Glaxo relied on a couple of federal cases that had rejected Conte: (1) Moretti v. Wyeth, Inc., 2009 WL 749532 (D. Nev. 2009); and (2) Foster v. Am. Home Prod. Corp., 29 F.3d 165 (4th Cir. 1994). Foster is a well-reasoned case and was also cited in Phares. Moretti was from a federal court in Nevada, so one would think that it might carry some sway with a federal court in Nevada. Conte, by contrast, is a nutty decision, and it did not grow any less nutty in the wake of Mensing. The only other federal court in the Ninth Circuit to look at the effect (really non-effect) of Mensing on Conte and Foster is Phelps v. Wyeth, 2012 WL 1499343 (D. Oregon 2012). The Phelps court was applying Oregon law, but its reasoning was relevant to the Nevada federal court inasmuch as the plaintiff in Baymiller did not really offer any insights on Nevada law. The Baymiller court sorts through all this case law in some detail and we are pleased to report that it arrives at the right result. Conte never makes it across the Nevada border, not even to one of those casinos perched just over the state line.

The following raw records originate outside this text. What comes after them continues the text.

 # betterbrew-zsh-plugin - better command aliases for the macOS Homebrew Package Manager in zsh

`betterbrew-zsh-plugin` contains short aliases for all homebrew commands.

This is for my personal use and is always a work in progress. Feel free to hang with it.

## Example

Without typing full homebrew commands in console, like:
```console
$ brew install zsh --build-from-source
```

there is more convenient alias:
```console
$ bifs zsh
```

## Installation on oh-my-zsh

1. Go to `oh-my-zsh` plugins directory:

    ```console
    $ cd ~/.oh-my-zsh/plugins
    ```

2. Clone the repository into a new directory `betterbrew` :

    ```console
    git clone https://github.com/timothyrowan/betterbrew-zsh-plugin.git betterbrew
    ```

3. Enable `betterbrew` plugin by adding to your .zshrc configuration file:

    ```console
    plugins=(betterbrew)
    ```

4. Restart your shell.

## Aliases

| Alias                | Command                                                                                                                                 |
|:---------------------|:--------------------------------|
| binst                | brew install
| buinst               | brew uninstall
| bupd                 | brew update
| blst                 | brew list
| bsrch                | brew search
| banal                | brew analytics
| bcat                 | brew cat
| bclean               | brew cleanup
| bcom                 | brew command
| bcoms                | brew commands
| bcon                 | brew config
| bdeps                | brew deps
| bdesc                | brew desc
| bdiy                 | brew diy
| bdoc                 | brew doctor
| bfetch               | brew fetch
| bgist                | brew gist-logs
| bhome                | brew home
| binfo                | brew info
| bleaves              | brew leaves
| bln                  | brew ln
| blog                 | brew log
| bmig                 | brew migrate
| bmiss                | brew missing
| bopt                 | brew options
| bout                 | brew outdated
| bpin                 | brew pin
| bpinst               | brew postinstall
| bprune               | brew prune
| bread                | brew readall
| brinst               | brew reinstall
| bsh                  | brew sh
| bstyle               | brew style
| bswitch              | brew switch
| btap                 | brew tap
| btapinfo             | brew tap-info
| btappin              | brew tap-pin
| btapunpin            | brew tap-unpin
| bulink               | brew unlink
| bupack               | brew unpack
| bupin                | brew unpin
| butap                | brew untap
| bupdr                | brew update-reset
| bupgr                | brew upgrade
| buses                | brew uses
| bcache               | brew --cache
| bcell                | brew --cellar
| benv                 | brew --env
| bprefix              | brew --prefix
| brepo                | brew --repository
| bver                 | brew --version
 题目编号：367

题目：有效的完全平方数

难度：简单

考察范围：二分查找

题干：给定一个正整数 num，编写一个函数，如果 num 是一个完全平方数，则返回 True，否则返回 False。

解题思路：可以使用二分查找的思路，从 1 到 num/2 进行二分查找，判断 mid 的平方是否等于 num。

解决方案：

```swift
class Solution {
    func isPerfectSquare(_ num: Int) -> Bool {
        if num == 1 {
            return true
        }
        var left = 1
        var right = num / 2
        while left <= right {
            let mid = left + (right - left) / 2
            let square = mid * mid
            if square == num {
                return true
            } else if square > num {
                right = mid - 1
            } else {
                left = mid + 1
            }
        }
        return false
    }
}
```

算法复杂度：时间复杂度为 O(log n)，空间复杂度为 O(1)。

The Baymiller decision is nicely written and thoroughly reasoned, and we commend it to your attention, but its holding boils down to this: if someone was injured by a generic drug, the manufacturer of the brand drug owes no duty to that unfortunate someone. That reasoning applies to claims for strict products liability (did not sell the product), negligence (owes no duty of care), breach of warranty (did not issue a warranty to the plaintiff), or abuse of the elderly (did not have anything to do with the elderly person).
We are happy to fire off a salute to Texas and to double-down on Nevada. Especially on the day after our home jurisdiction gets spanked by the Chamber of Commerce for hostile courts, it is nice to read a couple of opinions that get important issues right.